"It isn't right for a baby to be in darkness: it may go blind; it must be taken into the sunshine," the midwives decided.
But as soon as they took it out into the light of day it screamed and struggled as in a fit; they had to take it back into the dark. It was born an enemy of Aton the Sun.
"Is it night outside?" Maki asked in one of her lucid intervals.
"No, it is day," the king answered.
"The day of life is short, the night of death is long," she said, with a quiet smile, looking into his eyes, as it were into his very heart. "Shiha says 'darkness was before light; sunshine is a veil over darkness.' Shall the dead see the sun? What do you think, Enra?"
He was about to answer, but she began to wander again.
"A hen, a white hen with a red wig on like Ty's.... It is running after me.... Oh, it has stuck its teeth into me!"

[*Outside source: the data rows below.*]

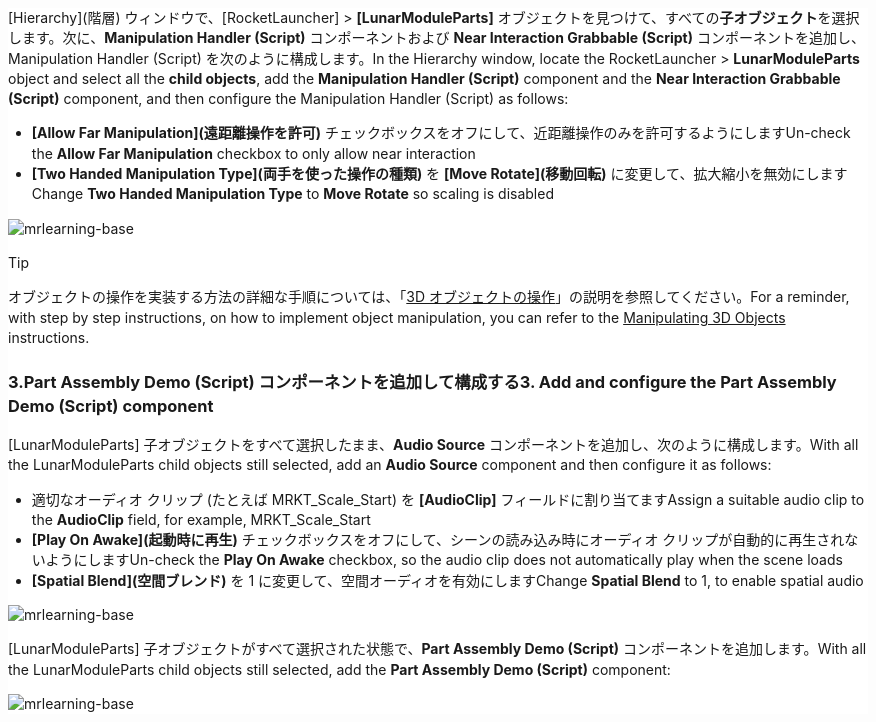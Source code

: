 <span data-ttu-id="69ff5-130">[Hierarchy]\(階層\) ウィンドウで、[RocketLauncher] > **[LunarModuleParts]** オブジェクトを見つけて、すべての**子オブジェクト**を選択します。次に、**Manipulation Handler (Script)** コンポーネントおよび **Near Interaction Grabbable (Script)** コンポーネントを追加し、Manipulation Handler (Script) を次のように構成します。</span><span class="sxs-lookup"><span data-stu-id="69ff5-130">In the Hierarchy window, locate the RocketLauncher > **LunarModuleParts** object and select all the **child objects**, add the **Manipulation Handler (Script)** component and the **Near Interaction Grabbable (Script)** component, and then configure the Manipulation Handler (Script) as follows:</span></span>

* <span data-ttu-id="69ff5-131">**[Allow Far Manipulation]\(遠距離操作を許可\)** チェックボックスをオフにして、近距離操作のみを許可するようにします</span><span class="sxs-lookup"><span data-stu-id="69ff5-131">Un-check the **Allow Far Manipulation** checkbox to only allow near interaction</span></span>
* <span data-ttu-id="69ff5-132">**[Two Handed Manipulation Type]\(両手を使った操作の種類\)** を **[Move Rotate]\(移動回転\)** に変更して、拡大縮小を無効にします</span><span class="sxs-lookup"><span data-stu-id="69ff5-132">Change **Two Handed Manipulation Type** to **Move Rotate** so scaling is disabled</span></span>

![mrlearning-base](images/mrlearning-base/tutorial6-section1-step1-2.png)

> [!TIP]
> <span data-ttu-id="69ff5-134">オブジェクトの操作を実装する方法の詳細な手順については、「[3D オブジェクトの操作](mrlearning-base-ch4.md#manipulating-3d-objects)」の説明を参照してください。</span><span class="sxs-lookup"><span data-stu-id="69ff5-134">For a reminder, with step by step instructions, on how to implement object manipulation, you can refer to the [Manipulating 3D Objects](mrlearning-base-ch4.md#manipulating-3d-objects) instructions.</span></span>

### <a name="3-add-and-configure-the-part-assembly-demo-script-component"></a><span data-ttu-id="69ff5-135">3.Part Assembly Demo (Script) コンポーネントを追加して構成する</span><span class="sxs-lookup"><span data-stu-id="69ff5-135">3. Add and configure the Part Assembly Demo (Script) component</span></span>

<span data-ttu-id="69ff5-136">[LunarModuleParts] 子オブジェクトをすべて選択したまま、**Audio Source** コンポーネントを追加し、次のように構成します。</span><span class="sxs-lookup"><span data-stu-id="69ff5-136">With all the LunarModuleParts child objects still selected, add an **Audio Source** component and then configure it as follows:</span></span>

* <span data-ttu-id="69ff5-137">適切なオーディオ クリップ (たとえば MRKT_Scale_Start) を **[AudioClip]** フィールドに割り当てます</span><span class="sxs-lookup"><span data-stu-id="69ff5-137">Assign a suitable audio clip to the **AudioClip** field, for example, MRKT_Scale_Start</span></span>
* <span data-ttu-id="69ff5-138">**[Play On Awake]\(起動時に再生\)** チェックボックスをオフにして、シーンの読み込み時にオーディオ クリップが自動的に再生されないようにします</span><span class="sxs-lookup"><span data-stu-id="69ff5-138">Un-check the **Play On Awake** checkbox, so the audio clip does not automatically play when the scene loads</span></span>
* <span data-ttu-id="69ff5-139">**[Spatial Blend]\(空間ブレンド\)** を 1 に変更して、空間オーディオを有効にします</span><span class="sxs-lookup"><span data-stu-id="69ff5-139">Change **Spatial Blend** to 1, to enable spatial audio</span></span>

![mrlearning-base](images/mrlearning-base/tutorial6-section1-step2-1.png)

<span data-ttu-id="69ff5-141">[LunarModuleParts] 子オブジェクトがすべて選択された状態で、**Part Assembly Demo  (Script)** コンポーネントを追加します。</span><span class="sxs-lookup"><span data-stu-id="69ff5-141">With all the LunarModuleParts child objects still selected, add the **Part Assembly Demo  (Script)** component:</span></span>

![mrlearning-base](images/mrlearning-base/tutorial6-section1-step2-2.png)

The king remembered that the white hen was the mate of the cock with which he and the princesses had played once. Old Asa wept bitterly: she thought the hen with teeth was a bad omen.
"Do explain, Shiha," Maki wandered, "King Uaenra is wiser than all the sons of men: how is it he does not know death? He lives and sings to the sun as though there were no death and all were well... What will he sing when he does know death?"
Sometimes the king fancied it was not mere delirium: it was as though she knew that he was there without seeing him and spoke for his benefit, passed dreadful judgment upon him, laughed at him with a terrible laugh.